Abstract P85: Prehospital Transport of Patients With Acute Heart Failure: Prognostic Significance of Delay in Hospital Arrival
Background - The objective of this registry-based study was to examine the use of emergency medical service in metropolitan Tokyo among acute heart failure (AHF) patients. Recently, due to shortage of ER physicians, delayed transport time has become a major problem in Japan. We sought to assess the relationship between prehospital transportation time and the acute outcome in AHF patients.

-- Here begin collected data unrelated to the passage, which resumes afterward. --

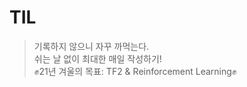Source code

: # TIL
> 기록하지 않으니 자꾸 까먹는다.<br/>
> 쉬는 날 없이 최대한 매일 작성하기!<br/>
> ✊21년 겨울의 목표: TF2 & Reinforcement Learning✊<br/>
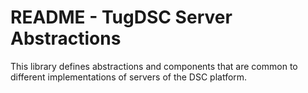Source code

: # README - TugDSC Server Abstractions

This library defines abstractions and components that are common to different implementations of servers of the DSC platform.
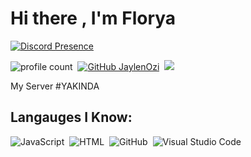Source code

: # Hi there , I'm Florya 
[![Discord Presence](https://lanyard-profile-readme.vercel.app/api/276781786925891585)](https://discord.com/users/276781786925891585) 

![profile count](https://komarev.com/ghpvc/?username=Kaze&color=red)&nbsp;
[![GitHub JaylenOzi](https://img.shields.io/github/followers/iFlorya?label=follow&style=social)](https://github.com/iFlorya)&nbsp;
<a href="https://instagram.com/kei_wesly"><img src="https://img.shields.io/badge/@kei_wesly-E4405F?style=flat&logo=Instagram&logoColor=white"/></a> &nbsp;

My Server
#YAKINDA

## Langauges I Know:
![JavaScript](https://img.shields.io/badge/-JavaScript-05122A?style=flat&logo=javascript)&nbsp;
![HTML](https://img.shields.io/badge/-HTML-05122A?style=flat&logo=HTML5)&nbsp;
![GitHub](https://img.shields.io/badge/-GitHub-05122A?style=flat&logo=github)&nbsp;
![Visual Studio Code](https://img.shields.io/badge/-Visual%20Studio%20Code-05122A?style=flat&logo=visual-studio-code&logoColor=007ACC)&nbsp;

Methods - Tokyo CCU Network Database (TCND) prospectively collected information on patients who were emergently admitted to acute cardiac care facilities during 2005 and 2007 from 62 participating hospitals in Tokyo metropolitan area. We analyzed records of 1109 AHF patients transported to medical centers via ambulance. AHF was defined as a rapid onset or change in the signs and symptoms of HF, resulting in a need for urgent therapy. Patients with ACS were excluded from this analysis. Logistic regression analysis was performed to calculate the risk-adjusted in-hospital mortality.

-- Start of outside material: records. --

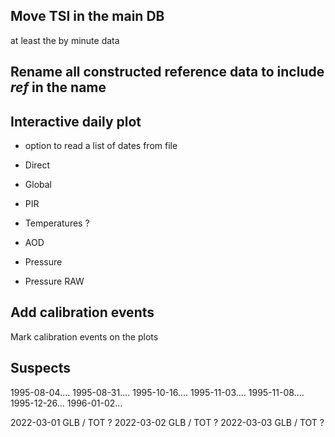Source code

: 
## Move TSI in the main DB

at least the by minute data

## Rename all constructed reference data to include _ref_ in the name

## Interactive daily plot 

- option to read a list of dates from file

- Direct
- Global
- PIR
- Temperatures ?
- AOD
- Pressure
- Pressure RAW

## Add calibration events

Mark calibration events on the plots

## Suspects

1995-08-04....
1995-08-31....
1995-10-16....
1995-11-03....
1995-11-08....
1995-12-26...
1996-01-02...


2022-03-01 GLB / TOT ?
2022-03-02 GLB / TOT ?
2022-03-03 GLB / TOT ?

Results -The patients were predominantly elderly (76.1±11.5) and male (52.9%). The overall in-hospital mortality rate was 7.6%. Median time interval between 911 call and the EMS arrival was 64 (interquartile range [IQ] 26–205) minutes, and between EMS arrival and the ER was 92 (IQ 56–231) minutes. Risk-adjusted mortality did not correlate with the time interval from between 911 call to and the EMS arrival (Call-to-EMS Time), but the mortality became higher as the time interval from EMS arrival to the ER (EMS-to-Door Time) increases (Table⇓). Those who took more than 45 minutes to arrive at medical centers were at the highest risk for in-hospital mortality (OR 1.93, 95%CI 1.01–3.70).
Conclusion - EMS-to-Door Time correlated with risk-adjusted mortality and effort towards reducing the EMS transfer time should be implemented to improve outcomes in AHF patients.